──────── RECORDS SHOWN ────────

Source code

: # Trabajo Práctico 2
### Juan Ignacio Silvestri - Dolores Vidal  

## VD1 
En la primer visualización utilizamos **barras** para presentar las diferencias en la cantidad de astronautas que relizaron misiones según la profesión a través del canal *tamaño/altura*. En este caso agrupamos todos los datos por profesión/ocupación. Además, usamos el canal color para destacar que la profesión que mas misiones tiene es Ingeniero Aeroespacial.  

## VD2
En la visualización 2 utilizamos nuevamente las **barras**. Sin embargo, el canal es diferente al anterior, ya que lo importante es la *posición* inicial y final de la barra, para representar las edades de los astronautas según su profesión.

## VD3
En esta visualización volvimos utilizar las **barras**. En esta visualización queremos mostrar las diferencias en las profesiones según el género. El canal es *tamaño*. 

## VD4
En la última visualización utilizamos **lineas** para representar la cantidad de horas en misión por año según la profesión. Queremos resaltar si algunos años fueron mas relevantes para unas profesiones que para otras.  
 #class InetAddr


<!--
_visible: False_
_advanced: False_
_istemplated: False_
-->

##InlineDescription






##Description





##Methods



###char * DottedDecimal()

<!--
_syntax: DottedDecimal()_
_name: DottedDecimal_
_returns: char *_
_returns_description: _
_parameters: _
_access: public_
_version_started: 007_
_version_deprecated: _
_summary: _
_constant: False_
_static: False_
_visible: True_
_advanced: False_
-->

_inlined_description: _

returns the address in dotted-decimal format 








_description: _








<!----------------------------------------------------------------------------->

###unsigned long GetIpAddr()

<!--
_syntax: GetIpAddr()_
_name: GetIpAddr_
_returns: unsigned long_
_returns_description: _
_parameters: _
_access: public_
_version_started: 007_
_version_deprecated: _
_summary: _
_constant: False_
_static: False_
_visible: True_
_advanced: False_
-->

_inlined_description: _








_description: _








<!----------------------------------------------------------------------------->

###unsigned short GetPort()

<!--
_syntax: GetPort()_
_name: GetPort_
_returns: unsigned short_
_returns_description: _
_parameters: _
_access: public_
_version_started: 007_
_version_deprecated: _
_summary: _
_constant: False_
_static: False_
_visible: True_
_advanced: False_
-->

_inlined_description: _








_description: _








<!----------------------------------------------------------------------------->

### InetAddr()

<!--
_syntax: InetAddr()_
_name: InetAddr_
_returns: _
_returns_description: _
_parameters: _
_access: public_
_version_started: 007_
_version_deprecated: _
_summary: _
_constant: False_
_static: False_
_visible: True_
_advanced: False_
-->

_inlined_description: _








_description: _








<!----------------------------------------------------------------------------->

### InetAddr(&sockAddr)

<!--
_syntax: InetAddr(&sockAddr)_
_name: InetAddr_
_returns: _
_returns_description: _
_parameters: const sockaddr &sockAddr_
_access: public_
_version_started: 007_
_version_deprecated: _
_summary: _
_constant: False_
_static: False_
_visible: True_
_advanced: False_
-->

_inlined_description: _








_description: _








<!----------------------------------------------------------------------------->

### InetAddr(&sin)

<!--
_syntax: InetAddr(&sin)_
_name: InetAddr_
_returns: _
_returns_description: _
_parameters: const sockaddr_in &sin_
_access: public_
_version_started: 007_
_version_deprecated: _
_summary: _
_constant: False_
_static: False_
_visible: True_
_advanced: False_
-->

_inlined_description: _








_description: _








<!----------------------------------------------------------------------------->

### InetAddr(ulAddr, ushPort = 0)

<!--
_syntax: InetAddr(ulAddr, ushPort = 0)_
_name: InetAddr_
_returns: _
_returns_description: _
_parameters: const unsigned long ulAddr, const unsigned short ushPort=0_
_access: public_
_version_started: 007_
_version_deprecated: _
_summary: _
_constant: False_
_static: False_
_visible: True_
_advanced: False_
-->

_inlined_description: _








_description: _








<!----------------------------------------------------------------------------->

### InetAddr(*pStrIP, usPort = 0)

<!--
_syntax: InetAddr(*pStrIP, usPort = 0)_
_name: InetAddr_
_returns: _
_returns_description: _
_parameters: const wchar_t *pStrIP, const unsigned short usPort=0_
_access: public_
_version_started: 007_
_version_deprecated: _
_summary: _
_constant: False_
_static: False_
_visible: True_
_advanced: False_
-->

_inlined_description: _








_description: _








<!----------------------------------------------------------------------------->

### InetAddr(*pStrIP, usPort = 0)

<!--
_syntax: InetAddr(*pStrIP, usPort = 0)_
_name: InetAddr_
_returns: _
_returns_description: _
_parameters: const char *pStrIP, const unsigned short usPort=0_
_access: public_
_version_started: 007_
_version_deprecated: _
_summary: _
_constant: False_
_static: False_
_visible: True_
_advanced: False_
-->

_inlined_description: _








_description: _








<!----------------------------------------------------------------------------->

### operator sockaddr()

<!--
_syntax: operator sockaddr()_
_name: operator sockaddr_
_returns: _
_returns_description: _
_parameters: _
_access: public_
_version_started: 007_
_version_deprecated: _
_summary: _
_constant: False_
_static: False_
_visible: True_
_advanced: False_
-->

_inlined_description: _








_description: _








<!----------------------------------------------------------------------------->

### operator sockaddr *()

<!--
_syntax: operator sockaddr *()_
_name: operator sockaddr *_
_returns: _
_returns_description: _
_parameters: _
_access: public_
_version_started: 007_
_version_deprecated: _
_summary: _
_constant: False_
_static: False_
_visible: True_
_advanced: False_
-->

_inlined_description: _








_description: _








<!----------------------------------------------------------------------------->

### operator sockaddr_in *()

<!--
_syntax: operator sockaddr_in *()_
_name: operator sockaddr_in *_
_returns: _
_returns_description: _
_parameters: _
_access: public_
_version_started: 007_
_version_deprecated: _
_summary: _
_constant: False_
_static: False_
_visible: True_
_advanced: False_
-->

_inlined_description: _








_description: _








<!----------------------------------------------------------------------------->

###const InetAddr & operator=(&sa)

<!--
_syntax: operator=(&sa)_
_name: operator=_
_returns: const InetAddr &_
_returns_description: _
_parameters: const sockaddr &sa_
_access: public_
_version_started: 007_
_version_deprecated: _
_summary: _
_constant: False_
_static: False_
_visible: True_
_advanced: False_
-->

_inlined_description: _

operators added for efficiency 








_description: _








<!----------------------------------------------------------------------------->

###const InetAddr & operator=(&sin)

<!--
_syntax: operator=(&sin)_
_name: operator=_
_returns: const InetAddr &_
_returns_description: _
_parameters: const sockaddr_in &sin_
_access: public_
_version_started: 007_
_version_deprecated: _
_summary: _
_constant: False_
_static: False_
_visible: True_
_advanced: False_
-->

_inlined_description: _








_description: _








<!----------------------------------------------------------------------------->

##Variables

────────

WHAT NEEDS TO BE DONE. Scan the lines above, and whenever one holds the string "ulAddr", copy it.

TASK RESULT.
### InetAddr(ulAddr, ushPort = 0)
_syntax: InetAddr(ulAddr, ushPort = 0)_
_parameters: const unsigned long ulAddr, const unsigned short ushPort=0_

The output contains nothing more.